You might think that Poisson as opposed to Gaussian noise would be a better description for the data, but it turns out that by the time you allow for rescaling the noise to cater for extended sky, and weighting the different pixels of the object spectrum in the spatial direction so as to try to maximize the signal-to-noise, the probability distribution function for the signal you are seeking looks horrendously complicated.  Gaussian is simple enough to be easily handled. There is also the complication that rebinning and adding the data on to a uniform wavelength scale, or a logarithmic one (or almost any) introduces correlations between neighboring pixels in the extracted spectrum, and these have to be allowed for in any Chi-squared estimate. We do this by using a scalefactor which is effectively the square root of the error estimate over the actual RMS fluctuations in the spectrum, and applying that on a local basis. This approach has been tested especially by Andrew Cooke, who did not like it, but concluded that it was reasonable after desperately looking for and failing to find an alternative. Having to do this also means that spending a lot of time on error distributions is not very useful.
 

Parameter Error Estimates:

Error estimates in the parameters derived from saturated lines are generally unrealistically small, since they are based on a ellipsoidal approximation to the error contour in which the ellipsoid axes are in the directions of the variables chosen. For saturated lines this is far from being true (see the error contours in the ancient Carswell et al paper on 1101-264 in 1984 ApJ 278, 486). However, I have not done much on single saturated lines with high S/N data except to establish that Ly-a with an estimated logN<14.75 are fairly reliable, and above that the Ly-b provides a better constraint (often by having more than one component).
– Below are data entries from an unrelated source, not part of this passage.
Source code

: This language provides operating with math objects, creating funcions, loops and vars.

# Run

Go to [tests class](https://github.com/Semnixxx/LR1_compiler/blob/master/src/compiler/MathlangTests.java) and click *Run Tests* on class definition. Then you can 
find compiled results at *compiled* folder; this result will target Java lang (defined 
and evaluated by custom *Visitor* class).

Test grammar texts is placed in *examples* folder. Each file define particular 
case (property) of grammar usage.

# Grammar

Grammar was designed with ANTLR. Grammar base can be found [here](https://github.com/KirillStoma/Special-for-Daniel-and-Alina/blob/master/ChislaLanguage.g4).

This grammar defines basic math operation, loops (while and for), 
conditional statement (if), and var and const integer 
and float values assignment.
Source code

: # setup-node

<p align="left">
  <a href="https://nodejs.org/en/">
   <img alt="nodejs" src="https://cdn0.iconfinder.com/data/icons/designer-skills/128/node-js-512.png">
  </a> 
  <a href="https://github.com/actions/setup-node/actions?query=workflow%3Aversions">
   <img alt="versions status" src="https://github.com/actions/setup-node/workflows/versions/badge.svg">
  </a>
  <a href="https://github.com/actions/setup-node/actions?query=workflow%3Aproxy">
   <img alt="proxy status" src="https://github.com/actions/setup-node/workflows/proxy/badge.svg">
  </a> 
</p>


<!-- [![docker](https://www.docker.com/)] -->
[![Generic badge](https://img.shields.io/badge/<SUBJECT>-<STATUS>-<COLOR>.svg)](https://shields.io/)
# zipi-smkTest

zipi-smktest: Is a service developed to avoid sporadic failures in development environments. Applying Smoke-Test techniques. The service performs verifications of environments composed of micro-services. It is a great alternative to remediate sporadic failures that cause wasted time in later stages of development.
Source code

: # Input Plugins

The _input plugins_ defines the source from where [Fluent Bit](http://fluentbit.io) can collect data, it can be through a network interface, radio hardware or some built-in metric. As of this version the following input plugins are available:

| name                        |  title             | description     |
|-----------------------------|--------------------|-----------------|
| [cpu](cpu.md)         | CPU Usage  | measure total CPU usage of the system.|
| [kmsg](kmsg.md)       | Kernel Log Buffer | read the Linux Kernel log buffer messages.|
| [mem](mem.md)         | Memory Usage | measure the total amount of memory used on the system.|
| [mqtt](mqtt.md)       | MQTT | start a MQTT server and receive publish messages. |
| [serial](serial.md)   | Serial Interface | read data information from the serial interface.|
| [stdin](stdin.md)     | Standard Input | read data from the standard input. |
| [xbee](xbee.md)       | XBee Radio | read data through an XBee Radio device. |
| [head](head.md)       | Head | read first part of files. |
To get a reasonable error estimate in b/logN for a single line you can use the chi^2 sum technique described by Lampton et al (ApJ 208, 177, 1976 ). You can enter the redshift, Doppler parameter and column density and obtain a chi^2 from the program using the D (or E) options on the first line, and so construct a grid of chi^2 values as a function of the parameters. You can then use the difference of chi^2 from the minimum value to estimate the error ranges (as in Carswell et al, ApJ 278, 486, 1984; Atwood et al, ApJ 292, 58, 1985). This is not desperately efficient, even if you automate it, and it becomes hopeless when attempting to allow for errors in lines that are close together. The ellipsoidal error approximation at least takes reasonable account of these.